Distribution Visualizations

Distribution – Here you are mapping a single variable versus two variables. With this data set, you don’t want scroll bars to toggle through the data: you just want the full picture. As you can see from the choices above if you have many data points, it’s best to use a line histogram. If you are interested in mapping every point? You want a bar histogram.

Relationship Visualizations

Relationship – The fourth and final group of visualizations ups the ante from the Distribution charts. Here you are always mapping two or three variables. The best guideline to follow in this case is rather clear cut: if you have two variables and you want to add nominal or ordinal data to categorize your data, then use color. But if you’re adding a third variable that’s interval or ratio you can see that size is better. This also ties back to my second blog post about the best way to encode data.

TARGET AUDIENCE

The four and final pillar of visual analytics is to know your audience before you start to represent your data.

Haven’t you ever prepare a perfect presentation for the wrong audience? Every visual representation is done for something, and it is important to understand that visual analytics is not understood in the same way for Data Science than for CEOs.

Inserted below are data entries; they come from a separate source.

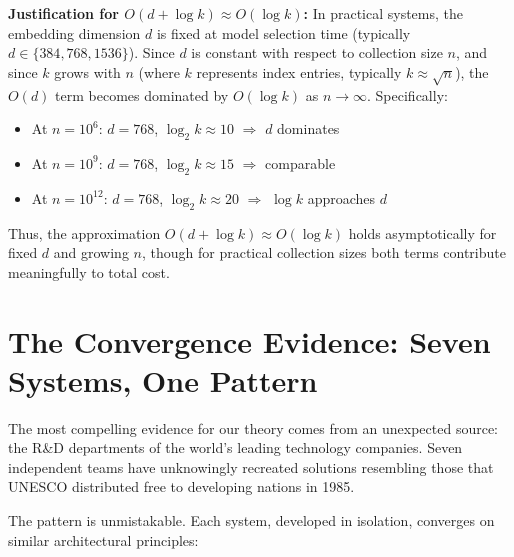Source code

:\documentclass[manuscript,screen,nonacm]{acmart}
\begin{document}
\textbf{Justification for $O(d + \log k) \approx O(\log k)$:} In practical systems, the embedding dimension $d$ is fixed at model selection time (typically $d \in \{384, 768, 1536\}$). Since $d$ is constant with respect to collection size $n$, and since $k$ grows with $n$ (where $k$ represents index entries, typically $k \approx \sqrt{n}$), the $O(d)$ term becomes dominated by $O(\log k)$ as $n \to \infty$. Specifically:
\begin{itemize}
    \item At $n = 10^6$: $d = 768$, $\log_2 k \approx 10$ $\Rightarrow$ $d$ dominates
    \item At $n = 10^9$: $d = 768$, $\log_2 k \approx 15$ $\Rightarrow$ comparable
    \item At $n = 10^{12}$: $d = 768$, $\log_2 k \approx 20$ $\Rightarrow$ $\log k$ approaches $d$
\end{itemize}

Thus, the approximation $O(d + \log k) \approx O(\log k)$ holds asymptotically for fixed $d$ and growing $n$, though for practical collection sizes both terms contribute meaningfully to total cost.

\section{The Convergence Evidence: Seven Systems, One Pattern}

The most compelling evidence for our theory comes from an unexpected source: the R\&D departments of the world's leading technology companies. Seven independent teams have unknowingly recreated solutions resembling those that UNESCO distributed free to developing nations in 1985.

The pattern is unmistakable. Each system, developed in isolation, converges on similar architectural principles:
\end{document}
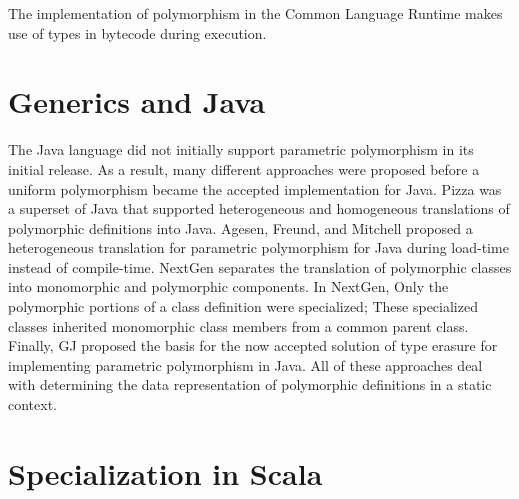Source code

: The implementation of polymorphism in the Common Language Runtime\cite{clr:overview}\cite{clr:spec} makes use of types in bytecode during execution.

\section{Generics and Java}
The Java language did not initially support parametric polymorphism in its initial release.
As a result, many different approaches were proposed before a uniform polymorphism became the accepted implementation for Java.
Pizza\cite{java:pizza} was a superset of Java that supported heterogeneous and homogeneous translations of polymorphic definitions into Java.
Agesen, Freund, and Mitchell proposed a heterogeneous translation for parametric polymorphism for Java during load-time instead of compile-time\cite{java:agesen-type-params}.
NextGen\cite{java:nextgen} separates the translation of polymorphic classes into monomorphic and polymorphic components.
In NextGen, Only the polymorphic portions of a class definition were specialized; These specialized classes inherited monomorphic class members from a common parent class.
Finally, GJ\cite{java:gj} proposed the basis for the now accepted solution of type erasure for implementing parametric polymorphism in Java.
All of these approaches deal with determining the data representation of polymorphic definitions in a static context.

\section{Specialization in Scala}

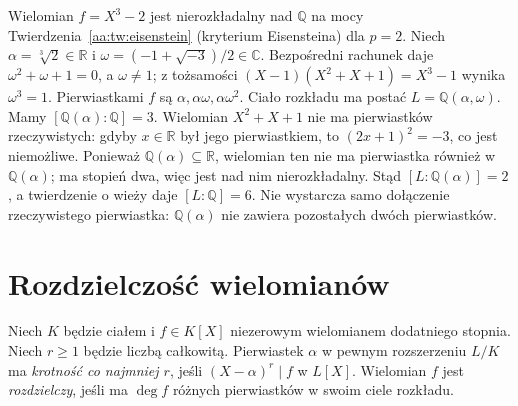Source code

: \begin{przyklad}
\label{aa:prz:cubic-splitting}
Wielomian $f=X^3-2$ jest nierozkładalny nad
$\mathbb Q$ na mocy Twierdzenia~\ref{aa:tw:eisenstein}
(kryterium Eisensteina) dla $p=2$.
Niech $\alpha=\sqrt[3]2\in\mathbb R$ i
$\omega=(-1+\sqrt{-3})/2\in\mathbb C$.
Bezpośredni rachunek daje $\omega^2+\omega+1=0$,
a $\omega\ne1$; z tożsamości
$(X-1)(X^2+X+1)=X^3-1$ wynika $\omega^3=1$.
Pierwiastkami $f$ są
$\alpha,\alpha\omega,\alpha\omega^2$.
Ciało rozkładu ma postać
$L=\mathbb Q(\alpha,\omega)$.
Mamy $[\mathbb Q(\alpha):\mathbb Q]=3$.
Wielomian $X^2+X+1$ nie ma pierwiastków rzeczywistych:
gdyby $x\in\mathbb R$ był jego pierwiastkiem, to
$(2x+1)^2=-3$, co jest niemożliwe. Ponieważ
$\mathbb Q(\alpha)\subseteq\mathbb R$, wielomian ten
nie ma pierwiastka również w $\mathbb Q(\alpha)$;
ma stopień dwa, więc jest nad nim nierozkładalny.
Stąd $[L:\mathbb Q(\alpha)]=2$, a twierdzenie
o wieży daje $[L:\mathbb Q]=6$.
Nie wystarcza samo dołączenie rzeczywistego
pierwiastka: $\mathbb Q(\alpha)$ nie zawiera
pozostałych dwóch pierwiastków.
\end{przyklad}

\section{Rozdzielczość wielomianów}
\begin{definicja}
\label{aa:def:separable-polynomial}
Niech $K$ będzie ciałem i $f\in K[X]$ niezerowym
wielomianem dodatniego stopnia. Niech $r\ge1$ będzie
liczbą całkowitą. Pierwiastek $\alpha$
w pewnym rozszerzeniu $L/K$ ma \emph{krotność co najmniej
$r$}, jeśli $(X-\alpha)^r\mid f$ w $L[X]$.
Wielomian $f$ jest \emph{rozdzielczy}, jeśli ma
$\deg f$ różnych pierwiastków w swoim ciele rozkładu.
\end{definicja}

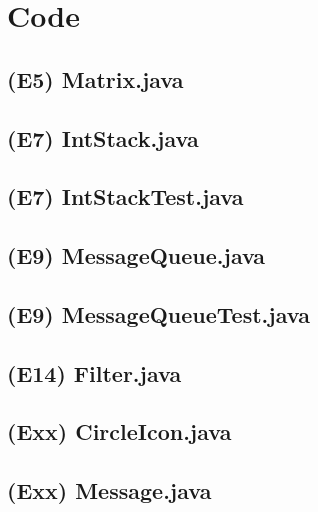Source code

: \documentclass[main.tex]{subfiles}
\begin{document}
\section*{Code}

\subsection*{(E5) Matrix.java}


\newpage
\subsection*{(E7) IntStack.java}


\newpage
\subsection*{(E7) IntStackTest.java}


\newpage
\subsection*{(E9) MessageQueue.java}


\newpage
\subsection*{(E9) MessageQueueTest.java}


\newpage
\subsection*{(E14) Filter.java}


\newpage
\subsection*{(Exx) CircleIcon.java}


\newpage
\subsection*{(Exx) Message.java}

\end{document}
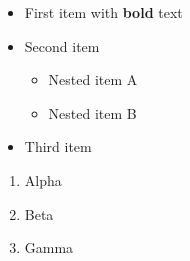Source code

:\documentclass{article}
\begin{document}
\begin{itemize}
  \item First item with \textbf{bold} text
  \item Second item
  \begin{itemize}
    \item Nested item A
    \item Nested item B
  \end{itemize}
  \item Third item
\end{itemize}
\begin{enumerate}
  \item Alpha
  \item Beta
  \item Gamma
\end{enumerate}
\end{document}
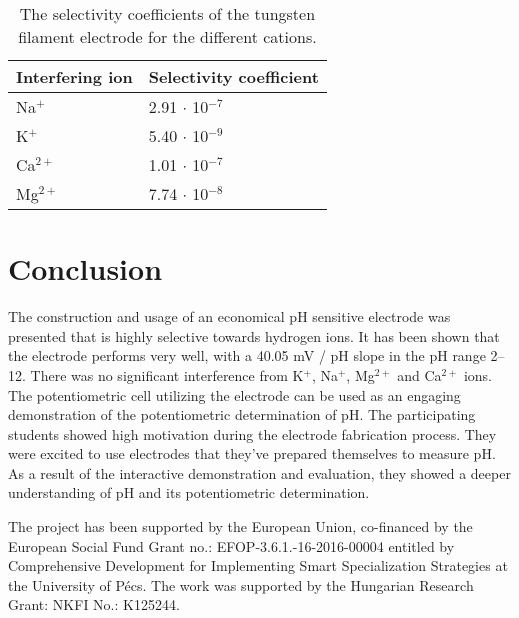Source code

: \documentclass[manuscript=article, journal=jceda8]{achemso}
\begin{document}
\begin{table}[]
\caption{The selectivity coefficients of the tungsten filament electrode for the different cations.}
\label{table:selectivity}
\begin{tabular}{ll}
Interfering ion & Selectivity coefficient \\
\hline
Na$^+$             & 2.91 $\cdot$ 10$^{-7}$              \\
K$^+$              & 5.40 $\cdot$ 10$^{-9}$              \\
Ca$^{2+}$            & 1.01 $\cdot$ 10$^{-7}$              \\
Mg$^{2+}$            & 7.74 $\cdot$ 10$^{-8}$            
\end{tabular}
\end{table}

\section{Conclusion}
	
The construction and usage of an economical pH sensitive electrode was presented that is highly selective towards hydrogen ions. It has been shown that the electrode performs very well, with a 40.05 mV / pH slope in the pH range 2--12. There was no significant interference from K$^+$, Na$^+$, Mg$^{2+}$ and Ca$^{2+}$ ions.
The potentiometric cell utilizing the electrode can be used as an engaging demonstration of the potentiometric determination of pH. The participating students showed high motivation during the electrode fabrication process. They were excited to use electrodes that they've prepared themselves to measure pH. As a result of the interactive demonstration and evaluation, they showed a deeper understanding of pH and its potentiometric determination.




\begin{acknowledgement}
The project has been supported by the European Union, co-financed by the European Social Fund Grant no.: EFOP-3.6.1.-16-2016-00004 entitled by Comprehensive Development for Implementing Smart Specialization Strategies at the University of Pécs. The work was supported by the Hungarian Research Grant: NKFI No.: K125244.
\end{acknowledgement}


\end{document}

Take this into consideration when choosing your representations, do not choose to complex charts if the audience only needs a Total Sales Summary Report. In the other hand, if you need to give detailed information for a group of Data Scients, could be interesting to choose a combined representation with different types of charts, with drill-down functionalities…etc

CONCLUSION

I hope that this post has open up a much larger world to you. I encourage you to continue discovering other factors for your charts,  like maps, slope graphs or box charts.